Written evidence submitted by the Patients
Association
The Patients Association has campaigned on behalf
of patients for nearly 50 years. We campaign for every patient
to be as informed about their healthcare and health services in
order to maximise the efficiency and effectiveness.
A patient's consent to treatment is the cornerstone
of care. To treat without consent is a criminal offence. We believe
that patients are only able to give truly informed consent if
they have full information about the clinicians and setting in
which healthcare is given. We endorse the succinct statement "no
decision about me without me".
Presumed consent is no consent.
Failure to gain consent has the most fundamental
implications for the basis on which care is given and for the
trust that must exist between individual patients and individual
clinicians.
The Patients Association is acutely aware of the
shortage of organs available for transplant under current NHS
procedures and supports ways of increasing awareness and information
about the importance of organ donation. We believe there is still
some way to go to ensure that patients are fully aware of the
importance of donation.
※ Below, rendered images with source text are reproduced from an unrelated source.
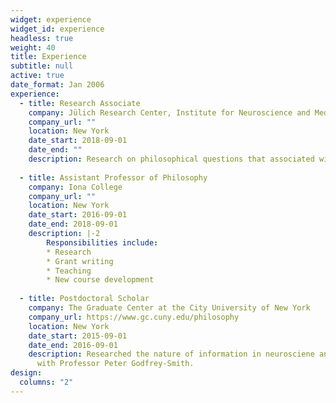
 ```yaml
---
widget: experience
widget_id: experience
headless: true
weight: 40
title: Experience
subtitle: null
active: true
date_format: Jan 2006
experience:
  - title: Research Associate
    company: Jülich Research Center, Institute for Neuroscience and Medicine 
    company_url: ""
    location: New York
    date_start: 2018-09-01
    date_end: ""
    description: Research on philosophical questions that associated with neuroscience and artificial intelligence. Lecturing in the Philosophy department at the University of Bonn. 
    
  - title: Assistant Professor of Philosophy
    company: Iona College
    company_url: ""
    location: New York
    date_start: 2016-09-01
    date_end: 2018-09-01
    description: |-2
        Responsibilities include:
        * Research
        * Grant writing
        * Teaching
        * New course development
       
  - title: Postdoctoral Scholar
    company: The Graduate Center at the City University of New York
    company_url: https://www.gc.cuny.edu/philosophy
    location: New York
    date_start: 2015-09-01
    date_end: 2016-09-01
    description: Researched the nature of information in neurosciene and biology
      with Professor Peter Godfrey-Smith.
design:
  columns: "2"
---
```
We have not yet fully exploited the possibilities.
There are also alternative techniques to prolong the time an organ
can be available to a recipient.
It is dangerous to presume a patient's wishes at
a time when difficult decisions need to be made immediately. It
is not always possible to contact next-of-kin in time, so we must
not take for granted that presumed consent for all is the answer.
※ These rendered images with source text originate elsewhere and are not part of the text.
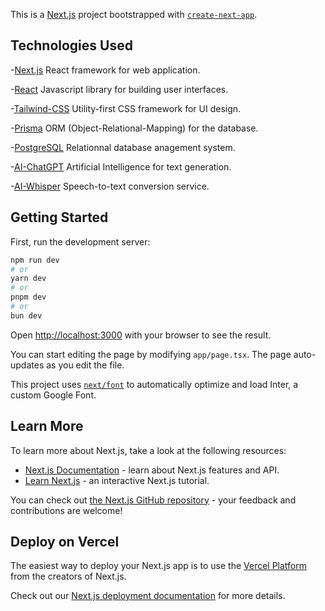 This is a [Next.js](https://nextjs.org/) project bootstrapped with [`create-next-app`](https://github.com/vercel/next.js/tree/canary/packages/create-next-app).

## Technologies Used

-[Next.js](https://nextjs.org/docs) React framework for web application.

-[React](https://reactjs.org/) Javascript library for building user interfaces.

-[Tailwind-CSS](https://tailwindcss.com/docs) Utility-first CSS framework for UI design.

-[Prisma](https://www.prisma.io/docs/) ORM (Object-Relational-Mapping) for the database.

-[PostgreSQL](https://www.postgresql.org/docs/) Relationnal database anagement system.

-[AI-ChatGPT](https://openai.com/gpt) Artificial Intelligence for text generation.

-[AI-Whisper](https://openai.com/index/whisper/) Speech-to-text conversion service.

## Getting Started

First, run the development server:

```bash
npm run dev
# or
yarn dev
# or
pnpm dev
# or
bun dev
```

Open [http://localhost:3000](http://localhost:3000) with your browser to see the result.

You can start editing the page by modifying `app/page.tsx`. The page auto-updates as you edit the file.

This project uses [`next/font`](https://nextjs.org/docs/basic-features/font-optimization) to automatically optimize and load Inter, a custom Google Font.

## Learn More

To learn more about Next.js, take a look at the following resources:

- [Next.js Documentation](https://nextjs.org/docs) - learn about Next.js features and API.
- [Learn Next.js](https://nextjs.org/learn) - an interactive Next.js tutorial.

You can check out [the Next.js GitHub repository](https://github.com/vercel/next.js/) - your feedback and contributions are welcome!

## Deploy on Vercel

The easiest way to deploy your Next.js app is to use the [Vercel Platform](https://vercel.com/new?utm_medium=default-template&filter=next.js&utm_source=create-next-app&utm_campaign=create-next-app-readme) from the creators of Next.js.

Check out our [Next.js deployment documentation](https://nextjs.org/docs/deployment) for more details.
Any failure in the current take up of donor options
is no reason to do away with a patient's fundamental right to
decide what happens to their own body. What is being argued is
that because there is insufficient take up, for whatever reasons,
the basis on which all patient care proceeds should be put at
risk.
The Patients Association believes that, with increased
awareness, those who choose to make this "gift" will
also choose to make it known. It must be made as easy as possible
for each individual to decide. We believe that it is a more constructive
way to proceed which will benefit the relationship of each patient,
regardless of their level of empowerment, with their clinician.
Transplant surgery is one aspect, and an important
one, of the whole of healthcare and the services available to
patients. We do not believe it has been argued successfully that
its needs should override and risk damaging the relationship of
patient and doctor in other branches of medicine.
We repeatpresumed consent is no consent.